▸ **What to produce**: Somewhere below are a line with "Du bestämmer dig" and a later line with "Den första raden". Output exactly those lines and all lines between them.
Exercise input section start
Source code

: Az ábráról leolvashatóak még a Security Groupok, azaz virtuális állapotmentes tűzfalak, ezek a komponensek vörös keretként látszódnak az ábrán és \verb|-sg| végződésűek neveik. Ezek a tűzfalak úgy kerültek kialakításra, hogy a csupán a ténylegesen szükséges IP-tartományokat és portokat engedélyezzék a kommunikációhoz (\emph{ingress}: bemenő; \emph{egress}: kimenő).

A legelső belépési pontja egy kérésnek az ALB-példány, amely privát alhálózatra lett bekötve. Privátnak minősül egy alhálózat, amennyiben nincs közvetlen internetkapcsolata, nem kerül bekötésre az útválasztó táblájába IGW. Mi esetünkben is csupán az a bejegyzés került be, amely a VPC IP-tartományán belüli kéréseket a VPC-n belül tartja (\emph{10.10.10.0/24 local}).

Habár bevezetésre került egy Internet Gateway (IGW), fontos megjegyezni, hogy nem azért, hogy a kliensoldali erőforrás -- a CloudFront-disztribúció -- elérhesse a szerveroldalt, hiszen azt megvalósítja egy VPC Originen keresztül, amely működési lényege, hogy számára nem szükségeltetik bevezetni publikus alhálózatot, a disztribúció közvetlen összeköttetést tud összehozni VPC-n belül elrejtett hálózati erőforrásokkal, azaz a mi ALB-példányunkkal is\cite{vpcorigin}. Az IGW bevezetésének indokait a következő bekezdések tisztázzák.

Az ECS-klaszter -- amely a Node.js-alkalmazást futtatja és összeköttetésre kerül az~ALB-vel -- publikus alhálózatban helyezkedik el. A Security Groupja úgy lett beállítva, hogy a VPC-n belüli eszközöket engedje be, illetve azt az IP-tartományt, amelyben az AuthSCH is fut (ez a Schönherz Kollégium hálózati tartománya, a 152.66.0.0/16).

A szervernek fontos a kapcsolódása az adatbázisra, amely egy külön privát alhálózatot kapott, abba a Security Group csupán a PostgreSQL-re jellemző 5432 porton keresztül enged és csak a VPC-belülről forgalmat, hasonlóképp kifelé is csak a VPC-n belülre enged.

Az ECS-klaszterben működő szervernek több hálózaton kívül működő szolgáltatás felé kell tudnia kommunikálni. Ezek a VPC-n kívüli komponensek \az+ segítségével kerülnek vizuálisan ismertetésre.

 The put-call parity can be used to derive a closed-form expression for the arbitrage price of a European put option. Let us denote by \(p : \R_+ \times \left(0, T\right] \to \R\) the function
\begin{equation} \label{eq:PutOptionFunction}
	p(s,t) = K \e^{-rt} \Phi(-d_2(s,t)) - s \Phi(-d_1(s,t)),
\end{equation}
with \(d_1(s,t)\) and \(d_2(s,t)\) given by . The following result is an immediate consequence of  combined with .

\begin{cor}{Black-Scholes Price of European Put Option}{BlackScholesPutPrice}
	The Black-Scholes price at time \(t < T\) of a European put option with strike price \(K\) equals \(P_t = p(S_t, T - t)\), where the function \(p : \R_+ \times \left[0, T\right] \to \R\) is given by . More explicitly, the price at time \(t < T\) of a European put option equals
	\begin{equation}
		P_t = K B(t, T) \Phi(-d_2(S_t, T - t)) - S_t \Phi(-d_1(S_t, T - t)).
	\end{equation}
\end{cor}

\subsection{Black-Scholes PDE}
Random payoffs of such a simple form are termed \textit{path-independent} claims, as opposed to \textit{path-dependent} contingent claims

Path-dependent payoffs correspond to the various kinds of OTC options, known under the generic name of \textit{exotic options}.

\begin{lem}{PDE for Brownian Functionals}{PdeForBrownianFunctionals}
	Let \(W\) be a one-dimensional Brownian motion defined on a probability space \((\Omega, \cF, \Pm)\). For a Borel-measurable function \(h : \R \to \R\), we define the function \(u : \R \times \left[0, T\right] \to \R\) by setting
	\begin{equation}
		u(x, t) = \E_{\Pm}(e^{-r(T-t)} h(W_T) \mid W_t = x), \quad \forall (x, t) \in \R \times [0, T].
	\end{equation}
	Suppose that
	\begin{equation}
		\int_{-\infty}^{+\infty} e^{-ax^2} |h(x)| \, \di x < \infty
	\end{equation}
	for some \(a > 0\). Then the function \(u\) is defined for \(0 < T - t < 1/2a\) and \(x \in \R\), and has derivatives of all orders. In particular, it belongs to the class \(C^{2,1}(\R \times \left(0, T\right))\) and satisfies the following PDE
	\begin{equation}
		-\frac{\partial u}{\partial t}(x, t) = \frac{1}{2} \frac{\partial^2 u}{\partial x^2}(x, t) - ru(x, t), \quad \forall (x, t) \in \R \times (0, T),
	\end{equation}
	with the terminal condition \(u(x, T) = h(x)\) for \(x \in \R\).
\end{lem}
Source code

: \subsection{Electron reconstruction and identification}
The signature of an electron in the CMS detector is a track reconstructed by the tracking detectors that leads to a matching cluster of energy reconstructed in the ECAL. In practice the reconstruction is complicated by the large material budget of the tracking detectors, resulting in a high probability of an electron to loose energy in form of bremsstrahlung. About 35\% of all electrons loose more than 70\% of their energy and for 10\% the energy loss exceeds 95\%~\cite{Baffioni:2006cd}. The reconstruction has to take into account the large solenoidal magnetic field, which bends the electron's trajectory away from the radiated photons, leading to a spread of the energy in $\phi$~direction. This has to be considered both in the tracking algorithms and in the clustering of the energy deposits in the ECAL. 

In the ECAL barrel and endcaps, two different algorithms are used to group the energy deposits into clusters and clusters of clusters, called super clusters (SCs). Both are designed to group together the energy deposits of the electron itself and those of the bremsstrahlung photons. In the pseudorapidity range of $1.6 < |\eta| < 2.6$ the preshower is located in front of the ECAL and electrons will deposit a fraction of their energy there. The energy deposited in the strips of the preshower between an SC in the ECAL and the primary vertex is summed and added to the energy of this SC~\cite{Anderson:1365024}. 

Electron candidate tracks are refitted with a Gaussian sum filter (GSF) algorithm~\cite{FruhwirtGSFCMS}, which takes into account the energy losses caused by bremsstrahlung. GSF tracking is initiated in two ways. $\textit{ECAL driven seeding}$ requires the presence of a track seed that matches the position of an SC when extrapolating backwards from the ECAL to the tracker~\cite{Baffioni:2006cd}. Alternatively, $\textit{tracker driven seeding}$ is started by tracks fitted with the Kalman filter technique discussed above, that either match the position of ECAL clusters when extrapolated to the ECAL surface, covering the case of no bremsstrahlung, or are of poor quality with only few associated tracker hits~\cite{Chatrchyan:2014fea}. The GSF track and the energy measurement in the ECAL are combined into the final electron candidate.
Exercise input section end
Exercise input section start
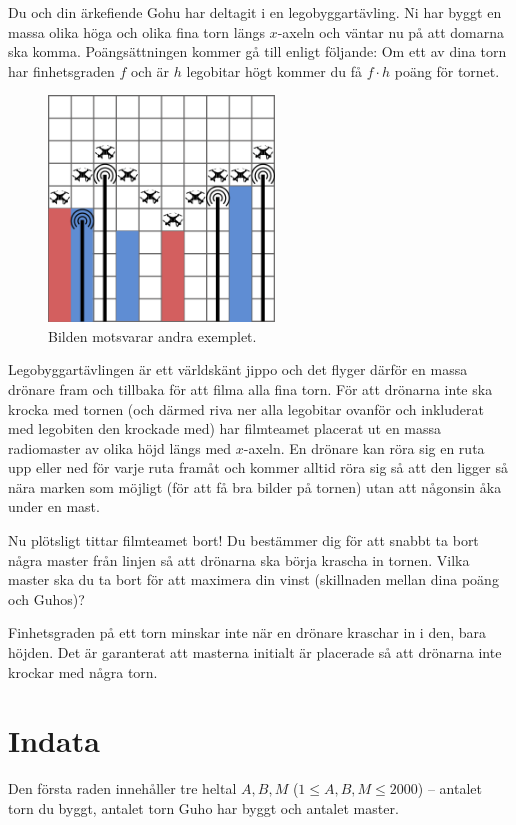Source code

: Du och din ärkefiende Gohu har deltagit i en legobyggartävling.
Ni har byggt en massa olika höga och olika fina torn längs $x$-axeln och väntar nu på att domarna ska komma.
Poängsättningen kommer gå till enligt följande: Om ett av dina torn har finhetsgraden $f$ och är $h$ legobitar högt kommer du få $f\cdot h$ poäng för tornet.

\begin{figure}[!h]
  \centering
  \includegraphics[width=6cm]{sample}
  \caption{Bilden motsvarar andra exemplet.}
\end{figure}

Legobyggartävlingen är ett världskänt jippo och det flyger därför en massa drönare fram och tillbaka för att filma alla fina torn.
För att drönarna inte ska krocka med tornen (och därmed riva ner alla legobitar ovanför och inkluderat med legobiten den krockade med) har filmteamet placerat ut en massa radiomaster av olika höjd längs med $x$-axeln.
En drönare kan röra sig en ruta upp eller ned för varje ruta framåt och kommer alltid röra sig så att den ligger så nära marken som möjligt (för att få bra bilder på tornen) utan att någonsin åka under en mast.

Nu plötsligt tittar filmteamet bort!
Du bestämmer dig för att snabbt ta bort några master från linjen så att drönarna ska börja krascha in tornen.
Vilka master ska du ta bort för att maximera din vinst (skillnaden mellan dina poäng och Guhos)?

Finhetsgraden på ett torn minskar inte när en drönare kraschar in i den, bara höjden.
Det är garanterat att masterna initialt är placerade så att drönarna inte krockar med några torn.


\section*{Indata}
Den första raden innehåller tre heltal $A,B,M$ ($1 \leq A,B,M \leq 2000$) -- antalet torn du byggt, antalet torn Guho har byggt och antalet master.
Exercise input section end
Exercise input section start
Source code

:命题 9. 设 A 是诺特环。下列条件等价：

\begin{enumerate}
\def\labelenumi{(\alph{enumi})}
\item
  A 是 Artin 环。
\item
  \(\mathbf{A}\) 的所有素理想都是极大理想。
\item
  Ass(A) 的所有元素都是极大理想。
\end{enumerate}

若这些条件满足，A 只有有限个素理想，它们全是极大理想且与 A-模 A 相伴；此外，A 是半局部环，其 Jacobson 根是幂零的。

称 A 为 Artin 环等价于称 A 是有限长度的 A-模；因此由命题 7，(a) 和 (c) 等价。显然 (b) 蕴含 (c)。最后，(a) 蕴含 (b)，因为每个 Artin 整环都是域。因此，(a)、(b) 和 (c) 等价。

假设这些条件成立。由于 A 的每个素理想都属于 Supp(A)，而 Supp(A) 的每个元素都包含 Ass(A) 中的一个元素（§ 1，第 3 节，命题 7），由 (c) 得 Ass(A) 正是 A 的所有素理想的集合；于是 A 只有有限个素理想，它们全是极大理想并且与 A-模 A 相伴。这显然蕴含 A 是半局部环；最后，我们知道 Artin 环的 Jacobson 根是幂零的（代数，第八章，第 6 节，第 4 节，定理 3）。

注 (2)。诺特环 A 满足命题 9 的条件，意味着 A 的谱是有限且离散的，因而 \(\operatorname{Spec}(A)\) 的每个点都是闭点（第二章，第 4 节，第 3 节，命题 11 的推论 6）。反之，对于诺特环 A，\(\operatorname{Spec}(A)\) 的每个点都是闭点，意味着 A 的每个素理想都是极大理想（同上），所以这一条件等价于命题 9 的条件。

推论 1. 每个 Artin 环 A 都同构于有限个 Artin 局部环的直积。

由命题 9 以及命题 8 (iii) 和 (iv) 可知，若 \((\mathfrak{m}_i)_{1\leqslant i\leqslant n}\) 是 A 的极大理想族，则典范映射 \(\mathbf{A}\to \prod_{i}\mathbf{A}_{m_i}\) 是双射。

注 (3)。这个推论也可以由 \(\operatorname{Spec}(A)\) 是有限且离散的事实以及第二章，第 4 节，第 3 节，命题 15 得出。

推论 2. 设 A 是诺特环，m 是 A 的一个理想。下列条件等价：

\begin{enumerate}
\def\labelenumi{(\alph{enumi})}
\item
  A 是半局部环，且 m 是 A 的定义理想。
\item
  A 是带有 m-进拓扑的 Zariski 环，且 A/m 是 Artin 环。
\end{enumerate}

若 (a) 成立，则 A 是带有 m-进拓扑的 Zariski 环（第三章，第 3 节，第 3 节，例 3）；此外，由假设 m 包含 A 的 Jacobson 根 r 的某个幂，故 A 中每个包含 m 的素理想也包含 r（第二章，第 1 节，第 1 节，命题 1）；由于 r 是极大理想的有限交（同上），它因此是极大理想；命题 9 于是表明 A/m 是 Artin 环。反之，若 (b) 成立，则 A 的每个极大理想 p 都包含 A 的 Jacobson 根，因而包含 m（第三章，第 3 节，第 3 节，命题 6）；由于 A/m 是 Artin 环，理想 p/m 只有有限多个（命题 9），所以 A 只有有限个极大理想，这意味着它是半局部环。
Exercise input section end
▸ **Written reply**:
Du bestämmer dig för att snabbt ta bort några master från linjen så att drönarna ska börja krascha in tornen.
Vilka master ska du ta bort för att maximera din vinst (skillnaden mellan dina poäng och Guhos)?

Finhetsgraden på ett torn minskar inte när en drönare kraschar in i den, bara höjden.
Det är garanterat att masterna initialt är placerade så att drönarna inte krockar med några torn.


\section*{Indata}
Den första raden innehåller tre heltal $A,B,M$ ($1 \leq A,B,M \leq 2000$) -- antalet torn du byggt, antalet torn Guho har byggt och antalet master.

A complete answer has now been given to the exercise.